Performance testing of ORM layers in Python and C++

Vaclav Naydenov

5.00/5 (7 votes)

Jan 28, 2015

MIT

11 min read

21105

Comparing the performance of two similar CRUD server apps, one written in Python and SQLAlchemy, the other in C++ and YB.ORM.

Introduction

Design patterns explained in a famous book by Martin Fowler [Patterns of Enterprise Application Architecture, 2002], have had great influence on the way the modern applications interoperate with the relational databases. One of the most productive approaches in this area is known as object-relational mapper (ORM). At first glance, the mechanism takes care of mapping from objects of business logic to database tables. Although implementations may significantly differ in details, all of the ORM tools create a new layer of abstraction, promising to ease the manipulations on the objects and relationships comprising the application's business logic.
Using of object-relational mapping literally shifts the development of so called on-line transaction processing (OLTP) applications to a higher level. The choice of ORM framework heavily influences the architecture of the whole project. The benefits advertised by such frameworks could be even the reason for switching the platform in an existing project.
But what is the overhead we get when using different ORM solutions? Is it really true that, as stated by the author of SQLAlchemy Michael Bayer [The Architecture of Open Source Applications: SQLAlchemy. http://aosabook.org/en/sqlalchemy.html], those performance penalties are not crucial, and further more they are going to disappear as the JIT-enabled PyPy technology receives more acceptance? This is not an easy question to answer, because we need to benchmark many different ORM solutions using single set of tests.

In this article we are going to compare the overhead imposed by using two different ORM solutions: SQLAlchemy for Python vs. YB.ORM for C++ [see Quick Introduction here]. To achieve this two special test applications were developed, both implementing the same OLTP logic, and a test suite to test them.

Test stand

For the test server application we have chosen the following subject: car parking automation. Typical operations include: giving out a parking ticket, calculation of time spent on parking, payment for the service, and leaving the parking with ticket returned to the system. This is so called postpaid schema. The prepaid schema has been also implemented, where a user pays beforehand for some time, and has an option to prolongate the parking session at any time. When the user leaves parking the unused amount is sent to his/her parking account, which can be used later to pay for another parking session. All of these operations fit well in what is called CRUD (Create, Read, Update and Delete) semantics.

The source code of the test stand is available at GitHub: https://github.com/vnaydionov/teststand-parking. There you can find a test suite and two distinct applications implemented for two different platforms:

folder parking – in Python language, using SQLAlchemy (referred to as sa);
folder parkingxx – in C++, using YB.ORM (referred to as yborm below).

Both applications are driven by single test suite, which sequentially reproduces set of test cases for the API the applications implement.
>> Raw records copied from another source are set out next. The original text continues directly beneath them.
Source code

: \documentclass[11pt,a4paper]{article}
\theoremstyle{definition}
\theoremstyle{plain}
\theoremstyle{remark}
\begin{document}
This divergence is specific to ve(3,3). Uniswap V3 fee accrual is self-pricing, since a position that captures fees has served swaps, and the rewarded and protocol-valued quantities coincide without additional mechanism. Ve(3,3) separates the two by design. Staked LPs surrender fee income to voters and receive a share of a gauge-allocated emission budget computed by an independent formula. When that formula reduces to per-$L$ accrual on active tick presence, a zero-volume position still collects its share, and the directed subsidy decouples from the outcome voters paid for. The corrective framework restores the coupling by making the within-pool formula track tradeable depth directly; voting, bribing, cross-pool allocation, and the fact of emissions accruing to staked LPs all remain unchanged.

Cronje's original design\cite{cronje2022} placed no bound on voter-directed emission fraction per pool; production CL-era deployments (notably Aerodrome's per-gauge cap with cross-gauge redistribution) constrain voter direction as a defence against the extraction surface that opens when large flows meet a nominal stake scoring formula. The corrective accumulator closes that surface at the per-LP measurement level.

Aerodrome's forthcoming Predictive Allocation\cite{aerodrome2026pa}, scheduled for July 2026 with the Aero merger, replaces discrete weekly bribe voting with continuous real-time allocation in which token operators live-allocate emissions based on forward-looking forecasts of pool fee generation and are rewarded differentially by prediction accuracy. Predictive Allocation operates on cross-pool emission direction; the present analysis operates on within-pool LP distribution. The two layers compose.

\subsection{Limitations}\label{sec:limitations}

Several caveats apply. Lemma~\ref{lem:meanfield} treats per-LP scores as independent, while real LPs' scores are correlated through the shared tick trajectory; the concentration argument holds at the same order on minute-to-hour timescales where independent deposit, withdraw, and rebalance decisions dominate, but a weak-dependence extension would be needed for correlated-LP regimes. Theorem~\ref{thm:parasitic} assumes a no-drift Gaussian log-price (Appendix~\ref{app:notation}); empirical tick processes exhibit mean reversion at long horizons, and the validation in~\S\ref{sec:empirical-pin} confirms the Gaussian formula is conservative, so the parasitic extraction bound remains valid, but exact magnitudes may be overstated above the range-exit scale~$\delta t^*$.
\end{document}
The test suite is written in Python, using standard unittest module. And the two applications both show "green light" on the tests.

To run the same test suite against some applications built on different platforms we need some sort of IPC (Inter-Process Communication). The most common IPC out there is the Socket API, it allows for communication between processes running on the same host or on different hosts. The test stand API is thus accessible via a TCP socket, using HTTP for request/response handling, and JSON is used for serialization of data structures. In Python test server application (sa) we use SimpleHTTPServer module to implement an HTTP server. In C++ test server application (yborm) we use HttpServer class for that purpose (files parkingxx/src/micro_http.h, parkingxx/src/micro_http.cpp), borrowed from folder examples/auth of YB.ORM project. For better performance we run both test and application on the same host having a multiple core CPU.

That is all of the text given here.